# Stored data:
▬▬▬▬▬▬▬▬▬▬

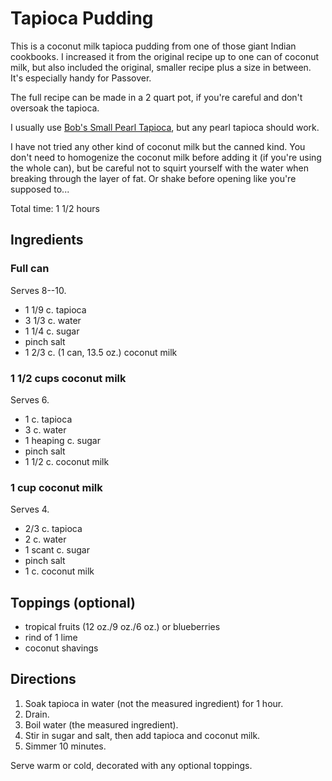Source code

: # Tapioca Pudding

This is a coconut milk tapioca pudding from one of those giant Indian cookbooks.  I increased it from the original recipe up to one can of coconut milk, but also included the original, smaller recipe plus a size in between.  It's especially handy for Passover.

The full recipe can be made in a 2 quart pot, if you're careful and don't oversoak the tapioca.

I usually use [Bob's Small Pearl Tapioca](https://www.bobsredmill.com/small-pearl-tapioca.html), but any pearl tapioca should work.  

I have not tried any other kind of coconut milk but the canned kind.  You don't need to homogenize the coconut milk before adding it (if you're using the whole can), but be careful not to squirt yourself with the water when breaking through the layer of fat.  Or shake before opening like you're supposed to...

Total time: 1 1/2 hours

## Ingredients

### Full can

Serves 8--10.

* 1 1/9 c. tapioca
* 3 1/3 c. water
* 1 1/4 c. sugar
* pinch salt
* 1 2/3 c. (1 can, 13.5 oz.) coconut milk

### 1 1/2 cups coconut milk

Serves 6.

* 1 c. tapioca 
* 3 c. water
* 1 heaping c. sugar
* pinch salt
* 1 1/2 c. coconut milk

### 1 cup coconut milk

Serves 4.

* 2/3 c. tapioca 
* 2 c. water
* 1 scant c. sugar
* pinch salt
* 1 c. coconut milk

## Toppings (optional)

* tropical fruits (12 oz./9 oz./6 oz.) or blueberries
* rind of 1 lime
* coconut shavings

## Directions

1. Soak tapioca in water (not the measured ingredient) for 1 hour.
2. Drain.
3. Boil water (the measured ingredient).
4. Stir in sugar and salt, then add tapioca and coconut milk.
5. Simmer 10 minutes.

Serve warm or cold, decorated with any optional toppings.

▬▬▬▬▬▬▬▬▬▬

# What the exercise asks:
An exact copy of every entry, pictures left out, is what to write here.

# Reply to the exercise:
Source code

: # Tapioca Pudding

This is a coconut milk tapioca pudding from one of those giant Indian cookbooks.  I increased it from the original recipe up to one can of coconut milk, but also included the original, smaller recipe plus a size in between.  It's especially handy for Passover.

The full recipe can be made in a 2 quart pot, if you're careful and don't oversoak the tapioca.

I usually use [Bob's Small Pearl Tapioca](https://www.bobsredmill.com/small-pearl-tapioca.html), but any pearl tapioca should work.  

I have not tried any other kind of coconut milk but the canned kind.  You don't need to homogenize the coconut milk before adding it (if you're using the whole can), but be careful not to squirt yourself with the water when breaking through the layer of fat.  Or shake before opening like you're supposed to...

Total time: 1 1/2 hours

## Ingredients

### Full can

Serves 8--10.

* 1 1/9 c. tapioca
* 3 1/3 c. water
* 1 1/4 c. sugar
* pinch salt
* 1 2/3 c. (1 can, 13.5 oz.) coconut milk

### 1 1/2 cups coconut milk

Serves 6.

* 1 c. tapioca 
* 3 c. water
* 1 heaping c. sugar
* pinch salt
* 1 1/2 c. coconut milk

### 1 cup coconut milk

Serves 4.

* 2/3 c. tapioca 
* 2 c. water
* 1 scant c. sugar
* pinch salt
* 1 c. coconut milk

## Toppings (optional)

* tropical fruits (12 oz./9 oz./6 oz.) or blueberries
* rind of 1 lime
* coconut shavings

## Directions

1. Soak tapioca in water (not the measured ingredient) for 1 hour.
2. Drain.
3. Boil water (the measured ingredient).
4. Stir in sugar and salt, then add tapioca and coconut milk.
5. Simmer 10 minutes.

Serve warm or cold, decorated with any optional toppings.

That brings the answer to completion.